Essay in Drawing Links Catalogue, published by The Drawing Room on the occasion of Drawing Links exhibition
In the selection of the prefix to her name and in the way in which she persues her work Lady Lucy finds a new language for feminism. She as no qualms about calling herself Lady. There is an irresistable ambiguity for her between the ironic class association and the American slang. ‘HeyLady!’ Her experience of working in London and Bristol is spliced together with her knowledge of post punk, of film and music’s do it yourself culture.
She keeps many plates spinning – always working on several projects, some collaborative and others about her interior life. She balances at ease her belief in collaboration and the characterisation of herself as a self made celebrity or personality. ‘ I’m an enthusiast, a perpetual fan of many things.’

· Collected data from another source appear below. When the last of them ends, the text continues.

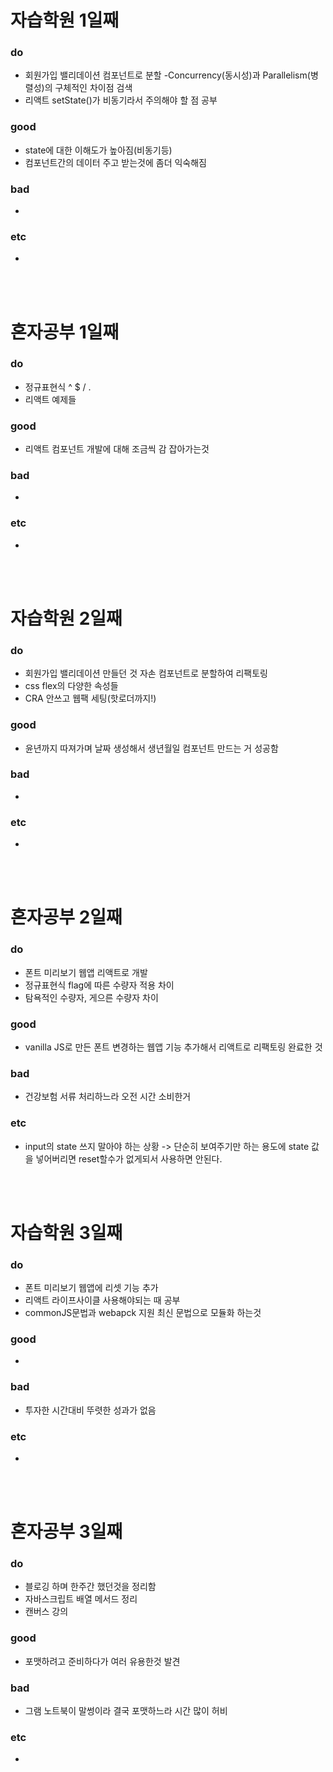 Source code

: 
# 자습학원 1일째 
### do
- 회원가입 밸리데이션 컴포넌트로 분할
-Concurrency(동시성)과 Parallelism(병렬성)의 구체적인 차이점 검색
- 리액트 setState()가 비동기라서 주의해야 할 점 공부

### good
- state에 대한 이해도가 높아짐(비동기등)
- 컴포넌트간의 데이터 주고 받는것에 좀더 익숙해짐

### bad
- 

### etc
-

<br /><br />
 
# 혼자공부 1일째 
### do
- 정규표현식 ^ $ / . 
- 리액트 예제들

### good
- 리액트 컴포넌트 개발에 대해 조금씩 감 잡아가는것

### bad
- 

### etc
-

<br /><br />

# 자습학원 2일째
### do
- 회원가입 밸리데이션 만들던 것 자손 컴포넌트로 분할하여 리팩토링
- css flex의 다양한 속성들
- CRA 안쓰고 웹팩 세팅(핫로더까지!)

### good
- 윤년까지 따져가며 날짜 생성해서 생년월일 컴포넌트 만드는 거 성공함

### bad
- 

### etc
-

<br /><br />

# 혼자공부 2일째 
### do
- 폰트 미리보기 웹앱 리액트로 개발
- 정규표현식 flag에 따른 수량자 적용 차이
- 탐욕적인 수량자, 게으른 수량자 차이

### good
- vanilla JS로 만든 폰트 변경하는 웹앱 기능 추가해서 리액트로 리팩토링 완료한 것

### bad
- 건강보험 서류 처리하느라 오전 시간 소비한거

### etc
- input의 state 쓰지 말아야 하는 상황 -> 단순히 보여주기만 하는 용도에 state 값을 넣어버리면 reset할수가 없게되서 사용하면 안된다.

<br /><br />

# 자습학원 3일째 
### do
- 폰트 미리보기 웹앱에 리셋 기능 추가
- 리액트 라이프사이클 사용해야되는 때 공부
- commonJS문법과 webapck 지원 최신 문법으로 모듈화 하는것

### good
-

### bad
- 투자한 시간대비 뚜렷한 성과가 없음

### etc
- 

<br /><br />

# 혼자공부 3일째 
### do
- 블로깅 하며 한주간 했던것을 정리함 
- 자바스크립트 배열 메서드 정리
- 캔버스 강의

### good
- 포맷하려고 준비하다가 여러 유용한것 발견

### bad
- 그램 노트북이 말썽이라 결국 포맷하느라 시간 많이 허비

### etc
- 
<br /><br /> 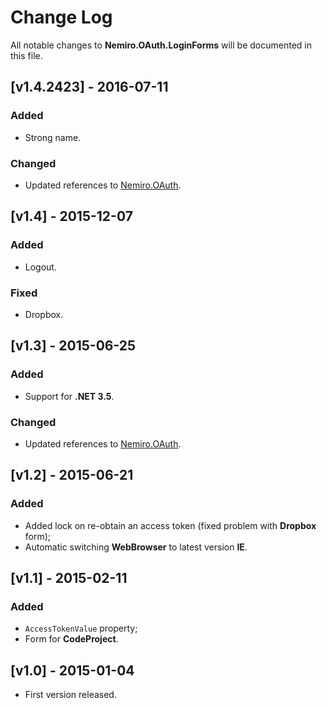 # Change Log

All notable changes to **Nemiro.OAuth.LoginForms** will be documented in this file.

## [v1.4.2423] - 2016-07-11

### Added
* Strong name.

### Changed
* Updated references to [Nemiro.OAuth](https://github.com/alekseynemiro/nemiro.oauth.dll).

## [v1.4] - 2015-12-07

### Added
* Logout.

### Fixed
* Dropbox.

## [v1.3] - 2015-06-25

### Added
* Support for **.NET 3.5**.

### Changed
* Updated references to [Nemiro.OAuth](https://github.com/alekseynemiro/nemiro.oauth.dll).

## [v1.2] - 2015-06-21

### Added
* Added lock on re-obtain an access token (fixed problem with **Dropbox** form);
* Automatic switching **WebBrowser** to latest version **IE**.

## [v1.1] - 2015-02-11

### Added
* `AccessTokenValue` property;
* Form for **CodeProject**.

## [v1.0] - 2015-01-04

* First version released.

The low on production, high on information values of the fanzine and the cultish comimtment that exists within the world of the comic are an important part of Lady Lucy’s world. She is particularly committed to the hybrid, grass roots mix of politics, music, film, art and literature from which so many such publications emerge. The Riot Girl culture is close to Lucy’s experience, the zine playing a formidable role in the exchange of ideas and experience within what could described as a new cult of feminism.
Lady Lucy is not self – conscious or intent on consciousness raising. In the rendition of her life and loves – she is not setting about to change the world. Which is exactly why she might.